▸ **EXERCISE REQUIREMENTS**: Print each entry word for word without images.

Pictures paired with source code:
——
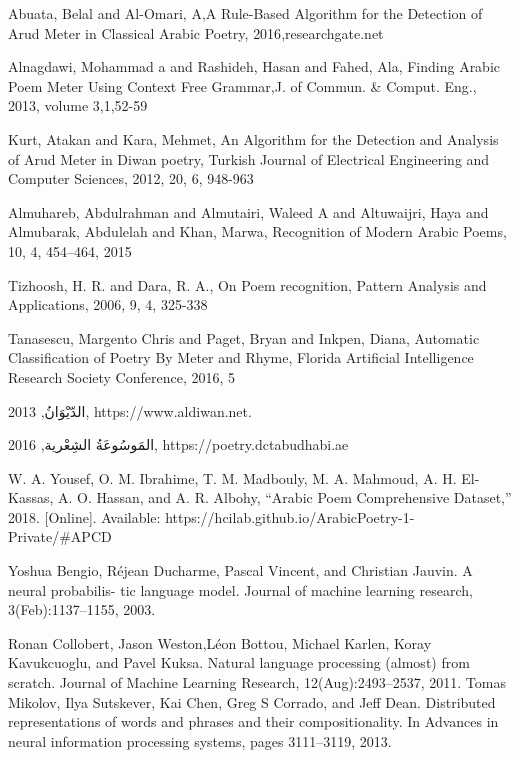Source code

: \begin{thebibliography}{999}
Abuata, Belal and Al-Omari‏, A,A Rule-Based Algorithm for the Detection of Arud Meter in Classical Arabic Poetry, 2016‏,researchgate.net‏

 Alnagdawi, Mohammad a and Rashideh, Hasan and Fahed, Ala, Finding Arabic Poem Meter Using Context Free Grammar,J. of Commun. {\&} Comput. Eng., 2013, volume  3,1,52-59

 Kurt, Atakan and Kara, Mehmet, An Algorithm for the Detection and Analysis of Arud Meter in Diwan poetry, Turkish Journal of Electrical Engineering and Computer Sciences, 2012, 20, 6, 948-963

 Almuhareb, Abdulrahman and Almutairi, Waleed A and Altuwaijri, Haya and Almubarak, Abdulelah and Khan, Marwa, Recognition of Modern Arabic Poems, 10, 4, 454--464, 2015

 Tizhoosh, H. R. and Dara, R. A., On Poem recognition, Pattern Analysis and Applications, 2006, 9, 4, 325-338

 Tanasescu, Margento Chris and Paget, Bryan and Inkpen, Diana, Automatic Classification of Poetry By Meter and Rhyme, Florida Artificial Intelligence Research Society Conference, 2016, 5

 \textarabic{الدّيْوَانُ}, 2013, https://www.aldiwan.net.

\textarabic{المَوسُوعَةُ الشِعْرية}, 2016, https://poetry.dctabudhabi.ae

 W. A. Yousef, O. M. Ibrahime, T. M. Madbouly, M. A. Mahmoud, A. H. El-Kassas, A. O. Hassan, and A. R. Albohy, “Arabic Poem Comprehensive Dataset,” 2018. [Online]. Available: https://hcilab.github.io/ArabicPoetry-1-Private/\#APCD

    Yoshua Bengio, Réjean Ducharme,
Pascal Vincent, and Christian Jauvin. A neural probabilis-
tic language model. Journal of machine learning research,
3(Feb):1137–1155, 2003.

 Ronan Collobert, Jason Weston,Léon Bottou, Michael Karlen, Koray Kavukcuoglu, and Pavel Kuksa. Natural language processing (almost) from scratch. Journal of Machine Learning Research, 12(Aug):2493–2537, 2011.
 Tomas Mikolov, Ilya Sutskever, Kai Chen, Greg S Corrado, and Jeff Dean. Distributed representations of words and phrases and their compositionality. In Advances in neural information processing systems, pages 3111–3119, 2013.


\end{thebibliography}
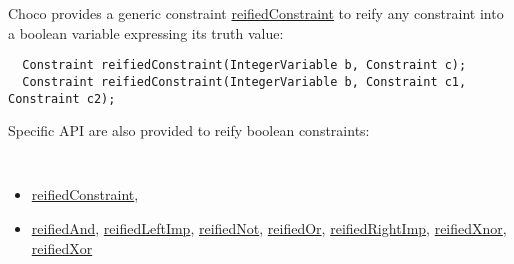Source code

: Choco provides a generic constraint \hyperlink{reifiedconstraint:reifiedconstraintconstraint}{reifiedConstraint} to reify any constraint into a boolean variable expressing its truth value:
\begin{lstlisting}
  Constraint reifiedConstraint(IntegerVariable b, Constraint c);
  Constraint reifiedConstraint(IntegerVariable b, Constraint c1, Constraint c2);
\end{lstlisting}
Specific API are also provided to reify boolean constraints:  
\begin{notedef}\tt
  \begin{itemize}
  \item \hyperlink{reifiedconstraint:reifiedconstraintconstraint}{reifiedConstraint}, 
   \item \hyperlink{reifiedand:reifiedandconstraint}{reifiedAnd}, \hyperlink{reifiedleftimp:reifiedleftimpconstraint}{reifiedLeftImp}, \hyperlink{reifiednot:reifiednotconstraint}{reifiedNot}, \hyperlink{reifiedor:reifiedorconstraint}{reifiedOr}, \hyperlink{reifiedrightimp:reifiedrightimpconstraint}{reifiedRightImp}, \hyperlink{reifiedxnor:reifiedxnorconstraint}{reifiedXnor}, \hyperlink{reifiedxor:reifiedxorconstraint}{reifiedXor}
  \end{itemize}
\end{notedef}




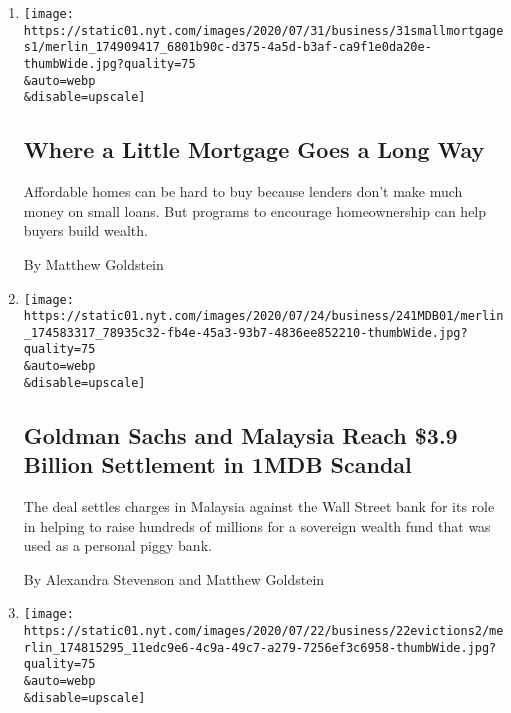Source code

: \begin{enumerate}
\def\labelenumi{\arabic{enumi}.}
\item
  \href{/2020/08/02/business/mortgages-affordable-housing.html}{}

  \texttt{[image: https://static01.nyt.com/images/2020/07/31/business/31smallmortgages1/merlin\_174909417\_6801b90c-d375-4a5d-b3af-ca9f1e0da20e-thumbWide.jpg?quality=75\\\&auto=webp\\\&disable=upscale]}

  \hypertarget{where-a-little-mortgage-goes-a-long-way}{%
  \subsection{Where a Little Mortgage Goes a Long
  Way}\label{where-a-little-mortgage-goes-a-long-way}}

  Affordable homes can be hard to buy because lenders don't make much
  money on small loans. But programs to encourage homeownership can help
  buyers build wealth.

  By Matthew Goldstein
\item
  \href{/2020/07/24/business/goldman-sachs-malaysia-1mdb.html}{}

  \texttt{[image: https://static01.nyt.com/images/2020/07/24/business/241MDB01/merlin\_174583317\_78935c32-fb4e-45a3-93b7-4836ee852210-thumbWide.jpg?quality=75\\\&auto=webp\\\&disable=upscale]}

  \hypertarget{goldman-sachs-and-malaysia-reach-39-billion-settlement-in-1mdb-scandal}{%
  \subsection{Goldman Sachs and Malaysia Reach \$3.9 Billion Settlement
  in 1MDB
  Scandal}\label{goldman-sachs-and-malaysia-reach-39-billion-settlement-in-1mdb-scandal}}

  The deal settles charges in Malaysia against the Wall Street bank for
  its role in helping to raise hundreds of millions for a sovereign
  wealth fund that was used as a personal piggy bank.

  By Alexandra Stevenson and Matthew Goldstein
\item
  \href{/2020/07/23/business/evictions-moratorium-cares-act.html}{}

  \texttt{[image: https://static01.nyt.com/images/2020/07/22/business/22evictions2/merlin\_174815295\_11edc9e6-4c9a-49c7-a279-7256ef3c6958-thumbWide.jpg?quality=75\\\&auto=webp\\\&disable=upscale]}

  \hypertarget{landlords-jump-the-gun-as-eviction-moratorium-wanes}{%
}
\end{enumerate}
——
▸ **TASK OUTPUT**:
Source code

: \begin{thebibliography}{999}
Abuata, Belal and Al-Omari‏, A,A Rule-Based Algorithm for the Detection of Arud Meter in Classical Arabic Poetry, 2016‏,researchgate.net‏

 Alnagdawi, Mohammad a and Rashideh, Hasan and Fahed, Ala, Finding Arabic Poem Meter Using Context Free Grammar,J. of Commun. {\&} Comput. Eng., 2013, volume  3,1,52-59

 Kurt, Atakan and Kara, Mehmet, An Algorithm for the Detection and Analysis of Arud Meter in Diwan poetry, Turkish Journal of Electrical Engineering and Computer Sciences, 2012, 20, 6, 948-963

 Almuhareb, Abdulrahman and Almutairi, Waleed A and Altuwaijri, Haya and Almubarak, Abdulelah and Khan, Marwa, Recognition of Modern Arabic Poems, 10, 4, 454--464, 2015

 Tizhoosh, H. R. and Dara, R. A., On Poem recognition, Pattern Analysis and Applications, 2006, 9, 4, 325-338

 Tanasescu, Margento Chris and Paget, Bryan and Inkpen, Diana, Automatic Classification of Poetry By Meter and Rhyme, Florida Artificial Intelligence Research Society Conference, 2016, 5

 \textarabic{الدّيْوَانُ}, 2013, https://www.aldiwan.net.

\textarabic{المَوسُوعَةُ الشِعْرية}, 2016, https://poetry.dctabudhabi.ae

 W. A. Yousef, O. M. Ibrahime, T. M. Madbouly, M. A. Mahmoud, A. H. El-Kassas, A. O. Hassan, and A. R. Albohy, “Arabic Poem Comprehensive Dataset,” 2018. [Online]. Available: https://hcilab.github.io/ArabicPoetry-1-Private/\#APCD

    Yoshua Bengio, Réjean Ducharme,
Pascal Vincent, and Christian Jauvin. A neural probabilis-
tic language model. Journal of machine learning research,
3(Feb):1137–1155, 2003.

 Ronan Collobert, Jason Weston,Léon Bottou, Michael Karlen, Koray Kavukcuoglu, and Pavel Kuksa. Natural language processing (almost) from scratch. Journal of Machine Learning Research, 12(Aug):2493–2537, 2011.
 Tomas Mikolov, Ilya Sutskever, Kai Chen, Greg S Corrado, and Jeff Dean. Distributed representations of words and phrases and their compositionality. In Advances in neural information processing systems, pages 3111–3119, 2013.


\end{thebibliography}
Source code

: Choco provides a generic constraint \hyperlink{reifiedconstraint:reifiedconstraintconstraint}{reifiedConstraint} to reify any constraint into a boolean variable expressing its truth value:
\begin{lstlisting}
  Constraint reifiedConstraint(IntegerVariable b, Constraint c);
  Constraint reifiedConstraint(IntegerVariable b, Constraint c1, Constraint c2);
\end{lstlisting}
Specific API are also provided to reify boolean constraints:  
\begin{notedef}\tt
  \begin{itemize}
  \item \hyperlink{reifiedconstraint:reifiedconstraintconstraint}{reifiedConstraint}, 
   \item \hyperlink{reifiedand:reifiedandconstraint}{reifiedAnd}, \hyperlink{reifiedleftimp:reifiedleftimpconstraint}{reifiedLeftImp}, \hyperlink{reifiednot:reifiednotconstraint}{reifiedNot}, \hyperlink{reifiedor:reifiedorconstraint}{reifiedOr}, \hyperlink{reifiedrightimp:reifiedrightimpconstraint}{reifiedRightImp}, \hyperlink{reifiedxnor:reifiedxnorconstraint}{reifiedXnor}, \hyperlink{reifiedxor:reifiedxorconstraint}{reifiedXor}
  \end{itemize}
\end{notedef}




Source code

: \begin{enumerate}
\def\labelenumi{\arabic{enumi}.}
\item
  \href{/2020/08/02/business/mortgages-affordable-housing.html}{}

  \texttt{[image: https://static01.nyt.com/images/2020/07/31/business/31smallmortgages1/merlin\_174909417\_6801b90c-d375-4a5d-b3af-ca9f1e0da20e-thumbWide.jpg?quality=75\\\&auto=webp\\\&disable=upscale]}

  \hypertarget{where-a-little-mortgage-goes-a-long-way}{%
  \subsection{Where a Little Mortgage Goes a Long
  Way}\label{where-a-little-mortgage-goes-a-long-way}}

  Affordable homes can be hard to buy because lenders don't make much
  money on small loans. But programs to encourage homeownership can help
  buyers build wealth.

  By Matthew Goldstein
\item
  \href{/2020/07/24/business/goldman-sachs-malaysia-1mdb.html}{}

  \texttt{[image: https://static01.nyt.com/images/2020/07/24/business/241MDB01/merlin\_174583317\_78935c32-fb4e-45a3-93b7-4836ee852210-thumbWide.jpg?quality=75\\\&auto=webp\\\&disable=upscale]}

  \hypertarget{goldman-sachs-and-malaysia-reach-39-billion-settlement-in-1mdb-scandal}{%
  \subsection{Goldman Sachs and Malaysia Reach \$3.9 Billion Settlement
  in 1MDB
  Scandal}\label{goldman-sachs-and-malaysia-reach-39-billion-settlement-in-1mdb-scandal}}

  The deal settles charges in Malaysia against the Wall Street bank for
  its role in helping to raise hundreds of millions for a sovereign
  wealth fund that was used as a personal piggy bank.

  By Alexandra Stevenson and Matthew Goldstein
\item
  \href{/2020/07/23/business/evictions-moratorium-cares-act.html}{}

  \texttt{[image: https://static01.nyt.com/images/2020/07/22/business/22evictions2/merlin\_174815295\_11edc9e6-4c9a-49c7-a279-7256ef3c6958-thumbWide.jpg?quality=75\\\&auto=webp\\\&disable=upscale]}

  \hypertarget{landlords-jump-the-gun-as-eviction-moratorium-wanes}{%
}
\end{enumerate}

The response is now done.